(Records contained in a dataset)

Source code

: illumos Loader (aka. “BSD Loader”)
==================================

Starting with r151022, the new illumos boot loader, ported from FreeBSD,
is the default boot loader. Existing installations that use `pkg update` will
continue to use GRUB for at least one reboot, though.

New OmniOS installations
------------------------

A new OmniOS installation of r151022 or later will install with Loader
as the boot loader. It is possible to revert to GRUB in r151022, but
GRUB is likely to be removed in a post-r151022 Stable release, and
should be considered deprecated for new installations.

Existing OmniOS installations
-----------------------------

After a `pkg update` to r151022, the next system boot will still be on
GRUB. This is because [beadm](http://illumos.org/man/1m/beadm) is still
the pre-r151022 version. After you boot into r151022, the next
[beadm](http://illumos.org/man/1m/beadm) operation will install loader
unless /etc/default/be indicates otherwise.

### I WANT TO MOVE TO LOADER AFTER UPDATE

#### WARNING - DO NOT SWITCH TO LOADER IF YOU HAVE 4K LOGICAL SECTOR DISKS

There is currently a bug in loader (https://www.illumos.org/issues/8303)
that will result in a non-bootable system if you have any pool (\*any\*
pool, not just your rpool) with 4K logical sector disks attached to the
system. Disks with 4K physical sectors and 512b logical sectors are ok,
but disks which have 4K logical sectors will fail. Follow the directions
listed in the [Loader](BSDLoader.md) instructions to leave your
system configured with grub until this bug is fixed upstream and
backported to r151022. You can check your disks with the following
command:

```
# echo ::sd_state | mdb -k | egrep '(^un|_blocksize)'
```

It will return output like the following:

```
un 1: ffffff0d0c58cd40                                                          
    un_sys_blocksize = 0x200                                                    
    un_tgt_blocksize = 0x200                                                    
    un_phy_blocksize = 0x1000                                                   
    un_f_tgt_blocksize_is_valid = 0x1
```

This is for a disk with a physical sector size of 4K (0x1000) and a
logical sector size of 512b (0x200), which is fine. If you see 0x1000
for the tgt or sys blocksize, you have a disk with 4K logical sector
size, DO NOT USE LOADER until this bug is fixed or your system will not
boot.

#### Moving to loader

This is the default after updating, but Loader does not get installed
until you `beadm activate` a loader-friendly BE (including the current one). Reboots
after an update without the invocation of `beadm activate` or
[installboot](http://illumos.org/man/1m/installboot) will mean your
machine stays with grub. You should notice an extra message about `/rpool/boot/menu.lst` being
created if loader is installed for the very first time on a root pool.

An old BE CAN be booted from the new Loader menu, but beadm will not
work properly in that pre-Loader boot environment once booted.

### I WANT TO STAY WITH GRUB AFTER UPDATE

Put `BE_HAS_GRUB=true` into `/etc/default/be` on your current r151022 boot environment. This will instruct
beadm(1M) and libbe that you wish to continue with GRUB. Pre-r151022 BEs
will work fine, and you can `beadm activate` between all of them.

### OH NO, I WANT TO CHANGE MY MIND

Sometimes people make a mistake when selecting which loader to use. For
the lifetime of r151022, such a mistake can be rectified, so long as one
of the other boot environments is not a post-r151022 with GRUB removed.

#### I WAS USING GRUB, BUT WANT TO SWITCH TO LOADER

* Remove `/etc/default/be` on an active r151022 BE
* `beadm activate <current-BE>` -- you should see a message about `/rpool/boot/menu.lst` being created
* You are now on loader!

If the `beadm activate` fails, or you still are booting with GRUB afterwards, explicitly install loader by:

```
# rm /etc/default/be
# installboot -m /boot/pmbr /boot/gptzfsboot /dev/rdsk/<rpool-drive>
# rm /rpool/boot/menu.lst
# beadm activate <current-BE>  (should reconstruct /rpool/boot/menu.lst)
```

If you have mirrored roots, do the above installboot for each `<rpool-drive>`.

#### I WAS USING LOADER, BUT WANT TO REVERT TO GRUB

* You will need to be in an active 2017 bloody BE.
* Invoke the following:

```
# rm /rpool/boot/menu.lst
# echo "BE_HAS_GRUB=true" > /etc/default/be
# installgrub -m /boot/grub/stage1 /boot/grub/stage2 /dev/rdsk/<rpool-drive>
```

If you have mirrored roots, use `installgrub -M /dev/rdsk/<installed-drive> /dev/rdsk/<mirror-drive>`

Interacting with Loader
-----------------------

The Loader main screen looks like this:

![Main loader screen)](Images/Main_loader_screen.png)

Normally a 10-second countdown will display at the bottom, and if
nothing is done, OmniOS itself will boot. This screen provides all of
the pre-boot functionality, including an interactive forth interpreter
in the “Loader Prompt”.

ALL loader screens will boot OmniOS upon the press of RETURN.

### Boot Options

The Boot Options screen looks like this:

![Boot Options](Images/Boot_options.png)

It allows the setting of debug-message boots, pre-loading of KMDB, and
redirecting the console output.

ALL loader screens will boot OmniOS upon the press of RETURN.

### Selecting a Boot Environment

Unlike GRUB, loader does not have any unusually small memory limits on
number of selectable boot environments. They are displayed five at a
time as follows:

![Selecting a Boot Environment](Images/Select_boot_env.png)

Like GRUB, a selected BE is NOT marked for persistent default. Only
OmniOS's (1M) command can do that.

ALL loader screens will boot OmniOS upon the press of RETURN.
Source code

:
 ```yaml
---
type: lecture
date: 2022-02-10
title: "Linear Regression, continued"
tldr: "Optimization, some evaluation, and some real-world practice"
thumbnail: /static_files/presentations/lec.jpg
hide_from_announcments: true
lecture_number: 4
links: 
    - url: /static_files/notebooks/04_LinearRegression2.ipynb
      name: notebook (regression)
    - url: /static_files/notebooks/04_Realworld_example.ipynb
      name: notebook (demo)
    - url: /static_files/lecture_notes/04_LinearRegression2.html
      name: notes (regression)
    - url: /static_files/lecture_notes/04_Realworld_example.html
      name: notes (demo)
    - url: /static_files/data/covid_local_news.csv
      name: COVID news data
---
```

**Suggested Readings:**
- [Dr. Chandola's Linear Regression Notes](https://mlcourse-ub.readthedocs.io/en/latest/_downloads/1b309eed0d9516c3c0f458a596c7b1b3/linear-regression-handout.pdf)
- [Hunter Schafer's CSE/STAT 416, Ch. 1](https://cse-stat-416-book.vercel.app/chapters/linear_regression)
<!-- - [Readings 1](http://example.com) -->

#### HOW TO COMPLETE THIS TASK:
With the line that has "system configured with" as the first and the line that has "machine stays with" as the last, repeat exactly that run of lines above and no more.

#### REPLY TO THE EXERCISE:
system configured with grub until this bug is fixed upstream and
backported to r151022. You can check your disks with the following
command:

```
# echo ::sd_state | mdb -k | egrep '(^un|_blocksize)'
```

It will return output like the following:

```
un 1: ffffff0d0c58cd40                                                          
    un_sys_blocksize = 0x200                                                    
    un_tgt_blocksize = 0x200                                                    
    un_phy_blocksize = 0x1000                                                   
    un_f_tgt_blocksize_is_valid = 0x1
```

This is for a disk with a physical sector size of 4K (0x1000) and a
logical sector size of 512b (0x200), which is fine. If you see 0x1000
for the tgt or sys blocksize, you have a disk with 4K logical sector
size, DO NOT USE LOADER until this bug is fixed or your system will not
boot.

#### Moving to loader

This is the default after updating, but Loader does not get installed
until you `beadm activate` a loader-friendly BE (including the current one). Reboots
after an update without the invocation of `beadm activate` or
[installboot](http://illumos.org/man/1m/installboot) will mean your
machine stays with grub. You should notice an extra message about `/rpool/boot/menu.lst` being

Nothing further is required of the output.